I have a Jetson TX1 developer KIt, and I inserted an Altera development board(RaggedStone4)
into the PCIe connector of the Jetson. I brought up PCIe(Gen1, x4) connection between the two board, I am using DMAs and Altera PCIe Hard IP on the FPGA side for the communication.
I can reach ~700MB/s for writing data from the FPGA to the TX1 over PCIe communication, but I only reach ~190MB/s for read direction. After I made embedded logic analyzer measurements on the FPGA side and saw that the communication working in both direction with 64 word sized burst, but in read direction the read response time(delay between read and read data valid) approximately 1-2 us.
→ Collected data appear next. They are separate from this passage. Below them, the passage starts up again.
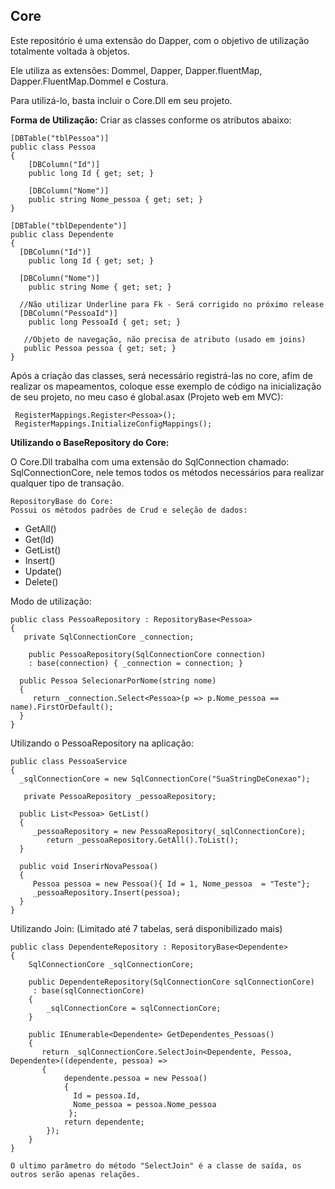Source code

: **Core**
--------
Este repositório é uma extensão do Dapper, com o objetivo de utilização totalmente voltada à objetos.

Ele utiliza as extensões: Dommel, Dapper, Dapper.fluentMap, Dapper.FluentMap.Dommel e Costura.

Para utilizá-lo, basta incluir o Core.Dll em seu projeto.

**Forma de Utilização:**
Criar as classes conforme os atributos abaixo:

    [DBTable("tblPessoa")]
    public class Pessoa
    {
        [DBColumn("Id")]
        public long Id { get; set; }

        [DBColumn("Nome")]
        public string Nome_pessoa { get; set; }
    }
     
    [DBTable("tblDependente")]
    public class Dependente
    {
      [DBColumn("Id")]
        public long Id { get; set; }
  
      [DBColumn("Nome")]
        public string Nome { get; set; }  
      
      //Não utilizar Underline para Fk - Será corrigido no próximo release  
      [DBColumn("PessoaId")]
        public long PessoaId { get; set; } 

       //Objeto de navegação, não precisa de atributo (usado em joins)
       public Pessoa pessoa { get; set; } 
    }

Após a criação das classes, será necessário registrá-las no core, afim de realizar os mapeamentos, coloque esse exemplo de código na inicialização de seu projeto, no meu caso é global.asax (Projeto web em MVC):

     RegisterMappings.Register<Pessoa>();
     RegisterMappings.InitializeConfigMappings();

**Utilizando o BaseRepository do Core:**

O Core.Dll trabalha com uma extensão do SqlConnection chamado: SqlConnectionCore, nele temos todos os métodos necessários para realizar qualquer tipo de transação.

    RepositoryBase do Core:
    Possui os métodos padrões de Crud e seleção de dados:
     
 - GetAll()
 - Get(Id)
 - GetList()
 - Insert()
 - Update()
 - Delete()

Modo de utilização:

    public class PessoaRepository : RepositoryBase<Pessoa>
    {
       private SqlConnectionCore _connection;

        public PessoaRepository(SqlConnectionCore connection) 
        : base(connection) { _connection = connection; } 

      public Pessoa SelecionarPorNome(string nome)
      {
         return _connection.Select<Pessoa>(p => p.Nome_pessoa == name).FirstOrDefault();
      }          
    }

    
Utilizando o PessoaRepository  na aplicação:

    public class PessoaService
    {
      _sqlConnectionCore = new SqlConnectionCore("SuaStringDeConexao");

       private PessoaRepository _pessoaRepository;
      
      public List<Pessoa> GetList()
      {
         _pessoaRepository = new PessoaRepository(_sqlConnectionCore);
            return _pessoaRepository.GetAll().ToList();
      }
         
      public void InserirNovaPessoa()
      {
         Pessoa pessoa = new Pessoa(){ Id = 1, Nome_pessoa  = "Teste"};
         _pessoaRepository.Insert(pessoa);
      }            
    }

Utilizando Join: (Limitado até 7 tabelas, será disponibilizado mais)

    public class DependenteRepository : RepositoryBase<Dependente>
    {
        SqlConnectionCore _sqlConnectionCore;

        public DependenteRepository(SqlConnectionCore sqlConnectionCore) 
         : base(sqlConnectionCore)
        {
            _sqlConnectionCore = sqlConnectionCore;
        }

        public IEnumerable<Dependente> GetDependentes_Pessoas()
        {
           return _sqlConnectionCore.SelectJoin<Dependente, Pessoa, Dependente>((dependente, pessoa) => 
           {
                dependente.pessoa = new Pessoa() 
                { 
                  Id = pessoa.Id, 
                  Nome_pessoa = pessoa.Nome_pessoa 
                 };
                return dependente;
            });
        }
    }
    
    O ultimo parâmetro do método "SelectJoin" é a classe de saída, os outros serão apenas relações.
Do you have any suggestion about this slow communication issue?
Zsolt,
It most likely you have this going to DRAM in FPGA.
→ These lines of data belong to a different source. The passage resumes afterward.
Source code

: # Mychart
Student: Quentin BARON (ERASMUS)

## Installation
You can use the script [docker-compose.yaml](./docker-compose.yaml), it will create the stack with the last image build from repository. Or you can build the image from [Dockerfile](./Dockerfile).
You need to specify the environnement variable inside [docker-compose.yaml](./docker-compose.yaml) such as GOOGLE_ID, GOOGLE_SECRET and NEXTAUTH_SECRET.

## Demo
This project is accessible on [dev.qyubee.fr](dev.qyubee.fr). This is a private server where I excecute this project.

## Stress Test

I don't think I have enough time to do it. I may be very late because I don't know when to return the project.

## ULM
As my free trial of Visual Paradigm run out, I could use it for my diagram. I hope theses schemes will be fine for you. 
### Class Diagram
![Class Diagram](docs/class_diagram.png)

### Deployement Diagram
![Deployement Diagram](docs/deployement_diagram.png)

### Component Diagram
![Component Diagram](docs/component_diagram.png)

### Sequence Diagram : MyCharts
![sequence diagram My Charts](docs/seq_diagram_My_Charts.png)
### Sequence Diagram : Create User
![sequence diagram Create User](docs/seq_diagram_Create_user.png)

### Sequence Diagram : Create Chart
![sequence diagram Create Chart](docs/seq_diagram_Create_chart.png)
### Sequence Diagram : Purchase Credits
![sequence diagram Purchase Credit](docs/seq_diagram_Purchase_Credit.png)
A write cycle you can push the data and address over and let the DRAM do it without waiting. For a read you have to address the DRAM and wait some number of cycles before the data burst comes back.
If you add some amount of local single cycle SRAM blocks with wide data paths into your design that you can DMA to and from, the read and write speeds should compare better.
The DRAM in the TX1 must be quite fast to hit ~700MB/s for it reading to write into endpoint.
I am writing from the FPGA to the Tegra side, so the DRAM in the TX1 reach 700MB/s for writing data from the endpoint.
My problem is the other direction so when I start read request from the endpoint(FPGA) to the rootport(Tegra). The speed of the DRAM in the FPGA can not cause this issue because I can see from the logic analyzer(in the FPGA side) that the read response time(delay between the Read and ReadDatValid) is too high, so the Tegra answer slowly for a read request.
I hope this is some configuration issue on the Tegra side.
Thats interesting if its the TX1 side.
In the TX1 the DRAM is shared, but the ARMs should be running code from cache as not to step on the DRAM all the time. That is PCIe that is getting most all the DRAM cycles. DRAM’s will have extra cycle times when it crosses a pages etc so if other accesses happen, such as cache fill, from other then the endpoint DMA controller each time you most likely incurred paging cycle hits. This is true for both burst reads and writes. You don’t have something like the CUDA cores that hit DRAM all the time?
It is really how things need to be pipelined for a read cycles to be fast from DRAM. Unlike a write in which you are sending both burst data and address, a read cycle you must send the address and wait for the read data to be accessed and returned.
The way this is fast is that there are several outstanding read request being pipelined back to back to the DRAM controller, such that while its executing the data burst of one read it’s also sending in the next address to read… The PCIe root complex should be getting read request for a large number of bytes from DRAM on each accesses from the endpoint DMA controller. This all needs to be pipelined to some extend so that you may have several outstanding read request from endpoint send over to the TX1 root-complex. Or big TLP’s request that might get split into smaller returns of 32 or 64 bytes at a time.
Somewhere in all this the pipelining of read requests must be backed up, again each hardware segment must be able to handle multiple outstanding read requests, that are tagged when completed and sent back with the data burst.
Again I am assuming the endpoint memory write from DMA are not backing things up in this case once data is getting back over PCIe bus from TX1.
The FPGA PCIe and DMA should be able to handle multiple outstanding read request over PCIe.
You might check that there is not some setting for this or how many bytes can be requesting in a TLP
read request from root-complex in the DMA or PCIe endpoint IP.
There are a whole set of PCIe registers in the TX1 hardware guide which are setup by the host PCIe driver, there might be something there.
Does not solve the issue but might help in understanding where it is.
I am doing a few other things now, once I get back to having things setup I try and see what I get with my Xilinx setup. I know in my 2 lane PCIe 2.0 5G setup for writes to endpoint DRAM I was getting 350M bytes per sec for the full time my driver code took to do user buffer copy in TX1 DRAM, setup DMA descriptor table in TX1 DRAM, DMA in endpoint to read descriptor table in TX1, do the DMA reading the TX1 DRAM, and putting it into endpoint DRAM from over PCIe.
Here the main hardware limit is the 64bit 125MHz, 1Gbyte per sec, bus between DMA and DRAM in endpoint I have.
I see Altera has nicely provided 32/64 bit Linux drivers for their PCIe/DMA IP.